I am interested in the proof of the following result which gives an estimate on the Schwartz Kernel of a $\Psi$DO. There is one aspect the proof that is not clear to me which I would like to ask the Mathoverflow community about:
The theorem
Suppose that $q(x,D)$ is a pseudodifferential operator acting on distributions in $\mathbb{R}^n$ with symbol $q$ in $S^{-s}_{1,0}$ and define
$\displaystyle \tilde \Phi(x,z) = \int q(x,\xi) e^{iz\cdot\xi}\,\text{d}\xi\,.$.

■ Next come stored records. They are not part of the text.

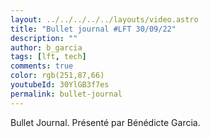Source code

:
```yaml
---
layout: ../../../../../layouts/video.astro
title: "Bullet journal #LFT 30/09/22"
description: ""
author: b_garcia
tags: [lft, tech]
comments: true
color: rgb(251,87,66)
youtubeId: 30YlGB3f7es
permalink: bullet-journal
---
```


Bullet Journal.
Présenté par Bénédicte Garcia.
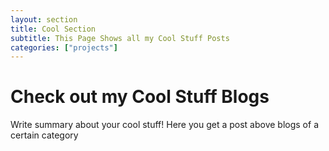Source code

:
 ```yaml
---
layout: section
title: Cool Section
subtitle: This Page Shows all my Cool Stuff Posts
categories: ["projects"]
---
```


# Check out my Cool Stuff Blogs

Write summary about your cool stuff! Here you get a post above blogs of a certain category
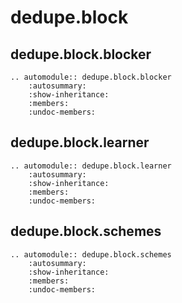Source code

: # dedupe.block

## dedupe.block.blocker
```{eval-rst}
.. automodule:: dedupe.block.blocker
    :autosummary:
    :show-inheritance:
    :members:
    :undoc-members:    
```

## dedupe.block.learner
```{eval-rst}
.. automodule:: dedupe.block.learner
    :autosummary:
    :show-inheritance:
    :members:
    :undoc-members:    
```

## dedupe.block.schemes
```{eval-rst}
.. automodule:: dedupe.block.schemes
    :autosummary:
    :show-inheritance:
    :members:
    :undoc-members:    
```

In his book "Pseudodifferential Operators" from 1981, Michael E. Taylor claims in Lemma 3.1 of Chapter XII that for $|\xi| \leq C$ and $s < n$, we have the estimate
$\displaystyle |\tilde \Phi(x,z)| \leq C |z|^{-n + s}\,. $
Note: $C$ is a generic constant, so the meaning of $C$ may change from one line to the next.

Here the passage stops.